#### WHAT THE TASK REQUIRES
Look below for the line containing "and is associated" and the line containing "legend, which counts"; repeat exactly those two lines and all lines between them, and nothing else.

#### EXCERPTED RECORDS

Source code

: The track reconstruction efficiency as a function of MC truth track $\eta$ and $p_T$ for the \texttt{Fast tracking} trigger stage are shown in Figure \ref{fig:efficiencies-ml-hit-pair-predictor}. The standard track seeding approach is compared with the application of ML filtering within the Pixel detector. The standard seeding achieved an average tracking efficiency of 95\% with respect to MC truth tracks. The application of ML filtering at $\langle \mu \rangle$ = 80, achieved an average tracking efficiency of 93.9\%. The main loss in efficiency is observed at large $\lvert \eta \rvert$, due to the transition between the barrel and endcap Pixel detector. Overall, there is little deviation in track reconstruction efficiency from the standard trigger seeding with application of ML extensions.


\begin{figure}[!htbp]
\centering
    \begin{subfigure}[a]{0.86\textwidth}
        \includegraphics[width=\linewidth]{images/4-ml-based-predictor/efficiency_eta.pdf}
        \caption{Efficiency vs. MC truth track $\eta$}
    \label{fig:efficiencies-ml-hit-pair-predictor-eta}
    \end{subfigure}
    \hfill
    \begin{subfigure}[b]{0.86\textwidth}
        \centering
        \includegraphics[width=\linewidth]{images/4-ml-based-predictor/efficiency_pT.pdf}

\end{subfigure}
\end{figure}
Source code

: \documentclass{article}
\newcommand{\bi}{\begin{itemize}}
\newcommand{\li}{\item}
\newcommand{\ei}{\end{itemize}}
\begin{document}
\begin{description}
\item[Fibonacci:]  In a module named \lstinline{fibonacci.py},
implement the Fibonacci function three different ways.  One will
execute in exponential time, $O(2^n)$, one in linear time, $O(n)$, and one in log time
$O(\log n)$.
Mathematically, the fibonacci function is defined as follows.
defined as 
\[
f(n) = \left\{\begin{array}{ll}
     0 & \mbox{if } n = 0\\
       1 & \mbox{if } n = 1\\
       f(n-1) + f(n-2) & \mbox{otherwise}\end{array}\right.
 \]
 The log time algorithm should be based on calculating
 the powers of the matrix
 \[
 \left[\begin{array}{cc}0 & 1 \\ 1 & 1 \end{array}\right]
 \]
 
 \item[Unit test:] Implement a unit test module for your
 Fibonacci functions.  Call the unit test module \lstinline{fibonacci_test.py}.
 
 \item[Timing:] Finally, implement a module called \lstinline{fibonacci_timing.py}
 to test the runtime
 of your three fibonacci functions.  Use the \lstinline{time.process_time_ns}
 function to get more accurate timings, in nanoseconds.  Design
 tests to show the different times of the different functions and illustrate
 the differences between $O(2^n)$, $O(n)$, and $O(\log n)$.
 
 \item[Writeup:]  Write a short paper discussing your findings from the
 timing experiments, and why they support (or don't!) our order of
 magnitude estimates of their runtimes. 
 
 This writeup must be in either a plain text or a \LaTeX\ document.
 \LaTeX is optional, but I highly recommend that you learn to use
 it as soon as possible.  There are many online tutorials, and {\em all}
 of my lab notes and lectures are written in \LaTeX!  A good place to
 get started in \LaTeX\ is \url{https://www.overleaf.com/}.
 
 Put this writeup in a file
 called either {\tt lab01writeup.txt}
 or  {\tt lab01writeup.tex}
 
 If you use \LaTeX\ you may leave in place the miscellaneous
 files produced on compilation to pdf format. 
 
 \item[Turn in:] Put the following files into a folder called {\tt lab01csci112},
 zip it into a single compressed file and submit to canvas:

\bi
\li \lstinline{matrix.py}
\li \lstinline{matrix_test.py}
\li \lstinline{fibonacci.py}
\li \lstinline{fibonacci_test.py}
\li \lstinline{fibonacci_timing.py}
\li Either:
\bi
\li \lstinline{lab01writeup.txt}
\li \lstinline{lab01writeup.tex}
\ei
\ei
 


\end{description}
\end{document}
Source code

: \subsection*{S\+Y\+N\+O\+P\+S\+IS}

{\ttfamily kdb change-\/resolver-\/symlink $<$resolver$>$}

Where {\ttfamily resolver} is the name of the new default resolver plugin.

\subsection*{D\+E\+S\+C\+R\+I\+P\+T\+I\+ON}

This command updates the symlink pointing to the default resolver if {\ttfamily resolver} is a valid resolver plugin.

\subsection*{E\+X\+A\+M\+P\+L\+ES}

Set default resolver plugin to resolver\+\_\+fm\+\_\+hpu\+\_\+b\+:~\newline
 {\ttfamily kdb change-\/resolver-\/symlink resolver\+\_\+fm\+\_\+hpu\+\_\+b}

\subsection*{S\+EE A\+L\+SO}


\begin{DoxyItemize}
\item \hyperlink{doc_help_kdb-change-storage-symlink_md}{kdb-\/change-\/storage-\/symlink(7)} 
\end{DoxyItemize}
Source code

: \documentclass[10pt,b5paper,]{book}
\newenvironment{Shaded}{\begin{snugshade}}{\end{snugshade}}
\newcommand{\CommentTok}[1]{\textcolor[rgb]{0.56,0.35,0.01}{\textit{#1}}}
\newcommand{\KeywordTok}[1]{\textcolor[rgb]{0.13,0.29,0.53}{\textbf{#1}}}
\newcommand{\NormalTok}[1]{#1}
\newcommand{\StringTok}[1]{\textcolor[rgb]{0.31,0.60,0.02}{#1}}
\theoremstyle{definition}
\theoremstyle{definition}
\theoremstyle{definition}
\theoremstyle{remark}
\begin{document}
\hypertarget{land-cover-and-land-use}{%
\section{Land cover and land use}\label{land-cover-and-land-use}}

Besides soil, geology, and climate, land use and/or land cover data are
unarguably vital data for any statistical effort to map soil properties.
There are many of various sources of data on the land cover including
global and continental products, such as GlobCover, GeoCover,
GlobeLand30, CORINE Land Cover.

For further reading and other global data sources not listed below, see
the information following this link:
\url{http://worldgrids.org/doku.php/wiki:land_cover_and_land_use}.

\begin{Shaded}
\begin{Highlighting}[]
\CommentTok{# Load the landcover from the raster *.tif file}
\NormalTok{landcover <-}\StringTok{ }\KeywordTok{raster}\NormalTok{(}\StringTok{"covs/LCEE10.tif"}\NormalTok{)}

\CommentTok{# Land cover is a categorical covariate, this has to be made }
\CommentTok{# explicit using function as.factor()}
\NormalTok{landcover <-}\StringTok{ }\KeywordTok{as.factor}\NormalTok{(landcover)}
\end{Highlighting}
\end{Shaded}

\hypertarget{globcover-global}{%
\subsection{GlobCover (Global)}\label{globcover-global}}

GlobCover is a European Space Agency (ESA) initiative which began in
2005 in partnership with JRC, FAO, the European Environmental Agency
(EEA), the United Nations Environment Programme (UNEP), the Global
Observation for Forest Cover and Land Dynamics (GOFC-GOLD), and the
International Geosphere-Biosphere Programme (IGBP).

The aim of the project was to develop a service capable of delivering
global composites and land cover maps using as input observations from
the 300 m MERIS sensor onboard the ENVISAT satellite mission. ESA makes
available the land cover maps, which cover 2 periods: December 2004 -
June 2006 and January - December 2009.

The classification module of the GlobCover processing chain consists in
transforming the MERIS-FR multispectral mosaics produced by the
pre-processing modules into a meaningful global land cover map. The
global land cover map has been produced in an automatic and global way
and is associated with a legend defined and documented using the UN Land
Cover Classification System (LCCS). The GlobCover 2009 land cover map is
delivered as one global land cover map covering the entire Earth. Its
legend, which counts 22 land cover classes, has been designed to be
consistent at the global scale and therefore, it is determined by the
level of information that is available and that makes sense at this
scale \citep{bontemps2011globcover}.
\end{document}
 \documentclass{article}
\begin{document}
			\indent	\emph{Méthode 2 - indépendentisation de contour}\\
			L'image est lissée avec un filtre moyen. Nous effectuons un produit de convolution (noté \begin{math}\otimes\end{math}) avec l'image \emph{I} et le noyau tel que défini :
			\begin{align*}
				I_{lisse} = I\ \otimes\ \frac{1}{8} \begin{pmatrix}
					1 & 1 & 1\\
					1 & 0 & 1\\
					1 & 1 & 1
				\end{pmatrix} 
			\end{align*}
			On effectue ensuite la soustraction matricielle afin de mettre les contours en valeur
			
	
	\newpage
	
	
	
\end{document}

#### SOLUTION TO THE PROBLEM
and is associated with a legend defined and documented using the UN Land
Cover Classification System (LCCS). The GlobCover 2009 land cover map is
delivered as one global land cover map covering the entire Earth. Its
legend, which counts 22 land cover classes, has been designed to be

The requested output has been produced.